I feel excited but uneasy. I'm about to meet the Tribe at last.

It's quite a cave-complex. Just the edge of the ruins of the ancient town, stretching east from the cliff-foot as far as I can see. They've cleared many hectares of jungle--I don't know why, I thought the the tribe was still quite small. Seems I was wrong! Wait in a narrow room; my guide says "There's one man you need to meet" and climbs out the window to get him. I pace and look at the walls: papered with pictures and newspaper clippings, all the same column width. Strange. Pull off some bits of tape on a bare wall. Stains from tape in strips down the wall. Think "his landlady will be mad when she sees how he's stained the wall" then recall that all the landladies of the world are long dead and their children are struggling to rebuild out of rubble. Too busy to fuss over a stain or two.

My guide comes back with a man who takes one long look at me and says "He's full of trouble and distortion still." My guide accepts this without question and says "Sorry, you can't meet the tribe." They think I'm unfit for their company! I feel outraged. How can they rebuild civilization if they reject people like me, willing to work! They need everyone they can get, to fend off their enemies!

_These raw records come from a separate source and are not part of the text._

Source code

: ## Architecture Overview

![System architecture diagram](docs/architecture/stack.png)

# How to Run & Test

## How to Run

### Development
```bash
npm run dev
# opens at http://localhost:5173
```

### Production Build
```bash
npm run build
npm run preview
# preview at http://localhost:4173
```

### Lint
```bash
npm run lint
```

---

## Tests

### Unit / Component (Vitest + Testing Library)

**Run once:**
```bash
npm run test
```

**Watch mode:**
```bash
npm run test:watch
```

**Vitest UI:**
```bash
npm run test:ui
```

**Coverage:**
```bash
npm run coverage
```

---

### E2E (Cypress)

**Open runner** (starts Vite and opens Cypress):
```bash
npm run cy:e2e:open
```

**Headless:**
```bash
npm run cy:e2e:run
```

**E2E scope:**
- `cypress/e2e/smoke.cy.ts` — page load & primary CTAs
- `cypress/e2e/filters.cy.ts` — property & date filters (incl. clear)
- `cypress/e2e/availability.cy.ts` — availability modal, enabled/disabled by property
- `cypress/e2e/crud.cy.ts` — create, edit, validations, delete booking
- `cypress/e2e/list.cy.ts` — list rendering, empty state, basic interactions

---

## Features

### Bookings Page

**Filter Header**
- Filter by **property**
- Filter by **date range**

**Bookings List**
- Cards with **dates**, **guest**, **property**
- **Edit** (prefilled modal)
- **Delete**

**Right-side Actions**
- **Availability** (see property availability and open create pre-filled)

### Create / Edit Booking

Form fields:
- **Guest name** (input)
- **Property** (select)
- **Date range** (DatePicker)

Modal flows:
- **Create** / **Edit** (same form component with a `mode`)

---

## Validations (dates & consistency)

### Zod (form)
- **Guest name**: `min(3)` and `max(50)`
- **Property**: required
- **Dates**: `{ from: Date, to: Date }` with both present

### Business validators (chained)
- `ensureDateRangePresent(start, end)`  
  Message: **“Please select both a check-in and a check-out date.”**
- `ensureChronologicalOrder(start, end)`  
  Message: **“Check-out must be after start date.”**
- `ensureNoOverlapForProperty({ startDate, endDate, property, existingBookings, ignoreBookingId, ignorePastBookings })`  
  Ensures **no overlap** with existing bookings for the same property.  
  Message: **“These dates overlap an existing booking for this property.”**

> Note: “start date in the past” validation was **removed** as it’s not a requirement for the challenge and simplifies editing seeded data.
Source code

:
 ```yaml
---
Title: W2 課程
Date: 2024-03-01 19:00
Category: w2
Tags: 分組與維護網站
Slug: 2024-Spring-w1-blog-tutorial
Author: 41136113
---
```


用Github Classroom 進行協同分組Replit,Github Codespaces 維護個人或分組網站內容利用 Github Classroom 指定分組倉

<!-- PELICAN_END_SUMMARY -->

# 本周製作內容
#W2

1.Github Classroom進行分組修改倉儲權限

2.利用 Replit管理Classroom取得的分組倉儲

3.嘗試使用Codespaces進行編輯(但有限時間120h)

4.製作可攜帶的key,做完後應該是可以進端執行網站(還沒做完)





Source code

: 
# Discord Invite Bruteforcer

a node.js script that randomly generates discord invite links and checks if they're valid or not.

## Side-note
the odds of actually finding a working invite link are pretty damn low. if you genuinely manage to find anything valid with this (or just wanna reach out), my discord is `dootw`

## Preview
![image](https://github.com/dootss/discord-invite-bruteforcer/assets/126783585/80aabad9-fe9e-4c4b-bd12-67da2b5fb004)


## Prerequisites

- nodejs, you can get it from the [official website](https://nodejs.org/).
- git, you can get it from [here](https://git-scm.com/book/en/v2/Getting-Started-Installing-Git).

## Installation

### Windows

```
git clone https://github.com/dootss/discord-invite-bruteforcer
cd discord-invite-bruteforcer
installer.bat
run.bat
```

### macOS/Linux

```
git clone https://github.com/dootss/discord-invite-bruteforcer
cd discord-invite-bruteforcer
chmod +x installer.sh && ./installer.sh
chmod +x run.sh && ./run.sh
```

Apparently they do worry about some kinds of stains.

I run out through the ruined streets, looking for life. But now I'm paranoid--fear every motion means looters and rat-gangs. Nerves spark at every noise. See a flicker behind a dusty window. Smash through it in a desperate counterattack, to find... a room full of tribespeople, mostly kids. A schoolroom! They just look at me soberly. One says "Yep, he was right. Too angry." I run out and down the street. And attack AGAIN at the first sign of motion. Smash into a room where half dozen adults were conferring. This time a man tells me patiently "You can't keep doing this, rooms with intact windows are at a premium." And I realize they were right to reject me. I'm still looking for enemies, seeing danger everywhere, lashing out... of course I can't join the tribe. I'm insane.

Maybe, in the madhouse of the old world, stained as a Rorschach with hatreds so layered there wasn't a clear spot for contrast, my paranoia was nothing special. But here in the ruins, with so little left unstained, unbroken... stains do matter.